Top of Supplied entries

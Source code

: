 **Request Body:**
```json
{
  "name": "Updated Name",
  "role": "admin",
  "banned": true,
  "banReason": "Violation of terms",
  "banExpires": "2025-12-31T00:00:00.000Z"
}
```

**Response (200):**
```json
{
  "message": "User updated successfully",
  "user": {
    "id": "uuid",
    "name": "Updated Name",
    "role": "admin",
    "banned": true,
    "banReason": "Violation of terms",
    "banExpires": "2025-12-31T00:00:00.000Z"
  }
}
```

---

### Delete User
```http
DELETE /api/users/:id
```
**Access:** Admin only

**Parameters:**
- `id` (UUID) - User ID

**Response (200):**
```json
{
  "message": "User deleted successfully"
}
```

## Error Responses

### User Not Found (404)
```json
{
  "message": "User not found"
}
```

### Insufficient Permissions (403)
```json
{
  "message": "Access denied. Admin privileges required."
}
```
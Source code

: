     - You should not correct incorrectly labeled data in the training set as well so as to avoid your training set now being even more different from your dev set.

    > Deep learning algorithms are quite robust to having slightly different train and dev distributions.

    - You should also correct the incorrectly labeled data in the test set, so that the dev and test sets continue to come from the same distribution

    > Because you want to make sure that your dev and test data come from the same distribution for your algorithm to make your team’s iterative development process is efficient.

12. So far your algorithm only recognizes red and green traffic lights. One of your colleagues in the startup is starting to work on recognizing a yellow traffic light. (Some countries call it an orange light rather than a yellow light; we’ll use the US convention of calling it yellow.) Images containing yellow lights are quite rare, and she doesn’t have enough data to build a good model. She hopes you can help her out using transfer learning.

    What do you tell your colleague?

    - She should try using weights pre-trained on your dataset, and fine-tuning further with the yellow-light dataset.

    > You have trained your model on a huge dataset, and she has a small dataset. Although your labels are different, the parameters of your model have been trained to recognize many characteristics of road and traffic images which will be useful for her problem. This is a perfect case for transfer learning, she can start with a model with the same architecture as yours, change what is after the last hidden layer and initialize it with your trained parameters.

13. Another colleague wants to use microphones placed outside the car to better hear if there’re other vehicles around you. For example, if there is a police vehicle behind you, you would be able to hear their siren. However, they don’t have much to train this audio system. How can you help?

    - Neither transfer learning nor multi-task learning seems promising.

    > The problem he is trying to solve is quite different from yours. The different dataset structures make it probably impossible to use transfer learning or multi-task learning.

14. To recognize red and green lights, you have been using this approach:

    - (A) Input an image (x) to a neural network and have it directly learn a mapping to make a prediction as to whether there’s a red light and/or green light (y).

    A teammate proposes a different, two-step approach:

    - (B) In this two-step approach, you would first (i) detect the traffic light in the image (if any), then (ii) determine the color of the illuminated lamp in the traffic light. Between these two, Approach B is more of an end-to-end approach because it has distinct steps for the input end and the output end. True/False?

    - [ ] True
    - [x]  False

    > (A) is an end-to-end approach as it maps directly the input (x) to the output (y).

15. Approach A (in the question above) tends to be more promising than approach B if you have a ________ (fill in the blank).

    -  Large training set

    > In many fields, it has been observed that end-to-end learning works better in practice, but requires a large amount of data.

Bottom of Supplied entries

- _Work to be completed_:
Starting from the records above, filter out all lines except those containing the word "more".

- _Response_:
:     - You should not correct incorrectly labeled data in the training set as well so as to avoid your training set now being even more different from your dev set.
    - (B) In this two-step approach, you would first (i) detect the traffic light in the image (if any), then (ii) determine the color of the illuminated lamp in the traffic light. Between these two, Approach B is more of an end-to-end approach because it has distinct steps for the input end and the output end. True/False?
15. Approach A (in the question above) tends to be more promising than approach B if you have a ________ (fill in the blank).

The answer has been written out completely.